Material provided below:

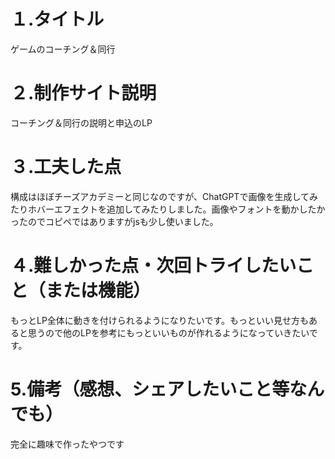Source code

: # １.タイトル
ゲームのコーチング＆同行

# ２.制作サイト説明
コーチング＆同行の説明と申込のLP

# ３.工夫した点
構成はほぼチーズアカデミーと同じなのですが、ChatGPTで画像を生成してみたりホバーエフェクトを追加してみたりしました。画像やフォントを動かしたかったのでコピペではありますがjsも少し使いました。

# ４.難しかった点・次回トライしたいこと（または機能）
もっとLP全体に動きを付けられるようになりたいです。もっといい見せ方もあると思うので他のLPを参考にもっといいものが作れるようになっていきたいです。

# 5.備考（感想、シェアしたいこと等なんでも）
完全に趣味で作ったやつです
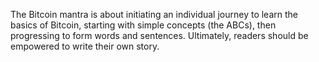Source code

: The Bitcoin mantra is about initiating an individual journey to learn the basics of Bitcoin, 
starting with simple concepts (the ABCs), then progressing to form words and sentences. 
Ultimately, readers should be empowered to write their own story.
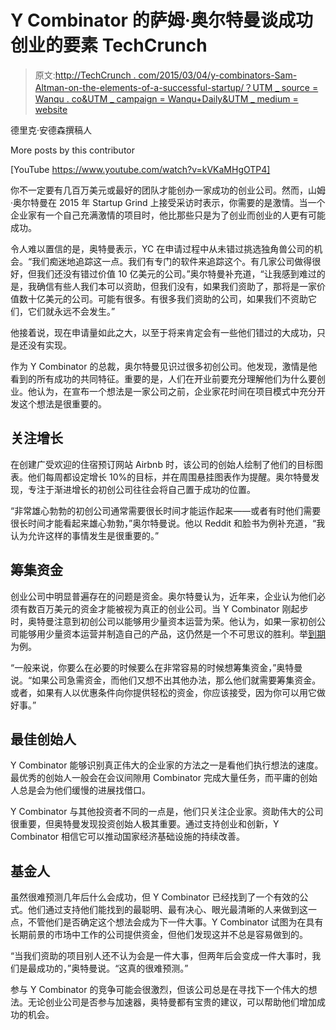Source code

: # Y Combinator 的萨姆·奥尔特曼谈成功创业的要素 TechCrunch

> 原文:[http://TechCrunch . com/2015/03/04/y-combinators-Sam-Altman-on-the-elements-of-a-successful-startup/？UTM _ source = Wanqu . co&UTM _ campaign = Wanqu+Daily&UTM _ medium = website](http://techcrunch.com/2015/03/04/y-combinators-sam-altman-on-the-elements-of-a-successful-startup/?utm_source=wanqu.co&utm_campaign=Wanqu+Daily&utm_medium=website)

德里克·安德森撰稿人

More posts by this contributor

[YouTube https://www.youtube.com/watch?v=kVKaMHgOTP4]

你不一定要有几百万美元或最好的团队才能创办一家成功的创业公司。然而，山姆·奥尔特曼在 2015 年 Startup Grind 上接受采访时表示，你需要的是激情。当一个企业家有一个自己充满激情的项目时，他比那些只是为了创业而创业的人更有可能成功。

令人难以置信的是，奥特曼表示，YC 在申请过程中从未错过挑选独角兽公司的机会。“我们痴迷地追踪这一点。我们有专门的软件来追踪这个。有几家公司做得很好，但我们还没有错过价值 10 亿美元的公司。”奥尔特曼补充道，“让我感到难过的是，我确信有些人我们本可以资助，但我们没有，如果我们资助了，那将是一家价值数十亿美元的公司。可能有很多。有很多我们资助的公司，如果我们不资助它们，它们就永远不会发生。”

他接着说，现在申请量如此之大，以至于将来肯定会有一些他们错过的大成功，只是还没有实现。

作为 Y Combinator 的总裁，奥尔特曼见识过很多初创公司。他发现，激情是他看到的所有成功的共同特征。重要的是，人们在开业前要充分理解他们为什么要创业。他认为，在宣布一个想法是一家公司之前，企业家花时间在项目模式中充分开发这个想法是很重要的。

## **关注增长**

在创建广受欢迎的住宿预订网站 Airbnb 时，该公司的创始人绘制了他们的目标图表。他们每周都设定增长 10%的目标，并在周围悬挂图表作为提醒。奥尔特曼发现，专注于渐进增长的初创公司往往会将自己置于成功的位置。

“非常雄心勃勃的初创公司通常需要很长时间才能运作起来——或者有时他们需要很长时间才能看起来雄心勃勃，”奥尔特曼说。他以 Reddit 和脸书为例补充道，“我认为允许这样的事情发生是很重要的。”

## **筹集资金**

创业公司中明显普遍存在的问题是资金。奥尔特曼认为，近年来，企业认为他们必须有数百万美元的资金才能被视为真正的创业公司。当 Y Combinator 刚起步时，奥特曼注意到初创公司以能够用少量资本运营为荣。他认为，如果一家初创公司能够用少量资本运营并制造自己的产品，这仍然是一个不可思议的胜利。举[到期](https://due.com)为例。

“一般来说，你要么在必要的时候要么在非常容易的时候想筹集资金，”奥特曼说。“如果公司急需资金，而他们又想不出其他办法，那么他们就需要筹集资金。或者，如果有人以优惠条件向你提供轻松的资金，你应该接受，因为你可以用它做好事。”

## **最佳创始人**

Y Combinator 能够识别真正伟大的企业家的方法之一是看他们执行想法的速度。最优秀的创始人一般会在会议间隙用 Combinator 完成大量任务，而平庸的创始人总是会为他们缓慢的进展找借口。

Y Combinator 与其他投资者不同的一点是，他们只关注企业家。资助伟大的公司很重要，但奥特曼发现投资创始人极其重要。通过支持创业和创新，Y Combinator 相信它可以推动国家经济基础设施的持续改善。

## **基金人**

虽然很难预测几年后什么会成功，但 Y Combinator 已经找到了一个有效的公式。他们通过支持他们能找到的最聪明、最有决心、眼光最清晰的人来做到这一点，不管他们是否确定这个想法会成为下一件大事。Y Combinator 试图为在具有长期前景的市场中工作的公司提供资金，但他们发现这并不总是容易做到的。

“当我们资助的项目别人还不认为会是一件大事，但两年后会变成一件大事时，我们是最成功的，”奥特曼说。“这真的很难预测。”

参与 Y Combinator 的竞争可能会很激烈，但该公司总是在寻找下一个伟大的想法。无论创业公司是否参与加速器，奥特曼都有宝贵的建议，可以帮助他们增加成功的机会。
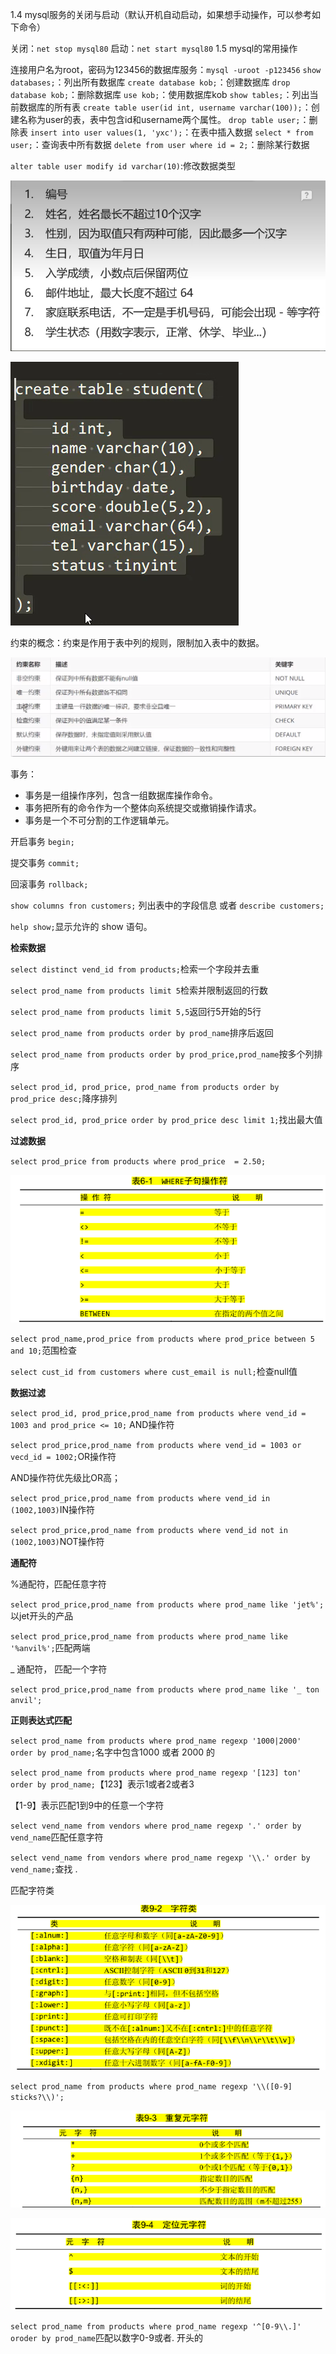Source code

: 1.4 mysql服务的关闭与启动（默认开机自动启动，如果想手动操作，可以参考如下命令）

关闭：`net stop mysql80`
启动：`net start mysql80`
1.5 mysql的常用操作

连接用户名为root，密码为123456的数据库服务：`mysql -uroot -p123456`
`show databases;`：列出所有数据库
`create database kob;`：创建数据库
`drop database kob;`：删除数据库
`use kob;`：使用数据库kob
`show tables;`：列出当前数据库的所有表
`create table user(id int, username varchar(100));`：创建名称为user的表，表中包含id和username两个属性。
`drop table user;`：删除表
`insert into user values(1, 'yxc');`：在表中插入数据
`select * from user;`：查询表中所有数据
`delete from user where id = 2;`：删除某行数据

`alter table user modify id varchar(10)`:修改数据类型	





![image-20220722204629311](数据库.assets/image-20220722204629311.png)

![image-20220722204638253](数据库.assets/image-20220722204638253.png)



约束的概念：约束是作用于表中列的规则，限制加入表中的数据。

![image-20220722212843720](数据库.assets/image-20220722212843720.png)

事务：

- 事务是一组操作序列，包含一组数据库操作命令。
- 事务把所有的命令作为一个整体向系统提交或撤销操作请求。
- 事务是一个不可分割的工作逻辑单元。

开启事务  `begin; `

提交事务   `commit;`

回滚事务  `rollback;`





`show columns fron customers;` 列出表中的字段信息  或者 `describe customers;`

`help show;`显示允许的 show 语句。

**检索数据**

`select distinct vend_id from products;`检索一个字段并去重

`select prod_name from products limit 5`检索并限制返回的行数

`select prod_name from products limit 5,5`返回行5开始的5行

`select prod_name from products order by prod_name`排序后返回

`select prod_name from products order by prod_price,prod_name`按多个列排序

`select prod_id, prod_price, prod_name from products order by prod_price desc;`降序排列

`select prod_id, prod_price order by prod_price desc limit 1;`找出最大值

**过滤数据**

`select prod_price from products where prod_price  = 2.50;`

![image-20221026144624433](数据库.assets/image-20221026144624433.png)

`select prod_name,prod_price from products where prod_price between 5 and 10;`范围检查

`select cust_id from customers where cust_email is null;`检查null值

**数据过滤**

`select prod_id, prod_price,prod_name from products where vend_id = 1003 and prod_price <= 10;` AND操作符

`select prod_price,prod_name from products where vend_id = 1003 or vecd_id = 1002;`OR操作符

AND操作符优先级比OR高；

`select prod_price,prod_name from products where vend_id in (1002,1003)`IN操作符

`select prod_price,prod_name from products where vend_id not in (1002,1003)`NOT操作符

**通配符**

%通配符，匹配任意字符

`select prod_price,prod_name from products where prod_name like 'jet%';`以jet开头的产品

`select prod_price,prod_name from products where prod_name like '%anvil%';`匹配两端

_ 通配符， 匹配一个字符

`select prod_price,prod_name from products where prod_name like '_ ton anvil';`

**正则表达式匹配**

`select prod_name from products where prod_name regexp '1000|2000' order by prod_name;`名字中包含1000 或者 2000 的

`select prod_name from products where prod_name regexp '[123] ton' order by prod_name;`【123】表示1或者2或者3

【1-9】表示匹配1到9中的任意一个字符



`select vend_name from vendors where prod_name regexp '.' order by vend_name`匹配任意字符

`select vend_name from vendors where prod_name regexp '\\.' order by vend_name;`查找  .  

匹配字符类

![image-20221026152550243](数据库.assets/image-20221026152550243.png)

`select prod_name from products where prod_name regexp '\\([0-9] sticks?\\)';`

![image-20221026153024733](数据库.assets/image-20221026153024733.png)

![image-20221026153414694](数据库.assets/image-20221026153414694.png)

`select prod_name from products where prod_name regexp '^[0-9\\.]' oroder by prod_name`匹配以数字0-9或者. 开头的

End of Material provided.

Required work → Filter the entries above and return only the lines holding "assets".

Answer →
![image-20220722204629311](数据库.assets/image-20220722204629311.png)
![image-20220722204638253](数据库.assets/image-20220722204638253.png)
![image-20220722212843720](数据库.assets/image-20220722212843720.png)
![image-20221026144624433](数据库.assets/image-20221026144624433.png)
![image-20221026152550243](数据库.assets/image-20221026152550243.png)
![image-20221026153024733](数据库.assets/image-20221026153024733.png)
![image-20221026153414694](数据库.assets/image-20221026153414694.png)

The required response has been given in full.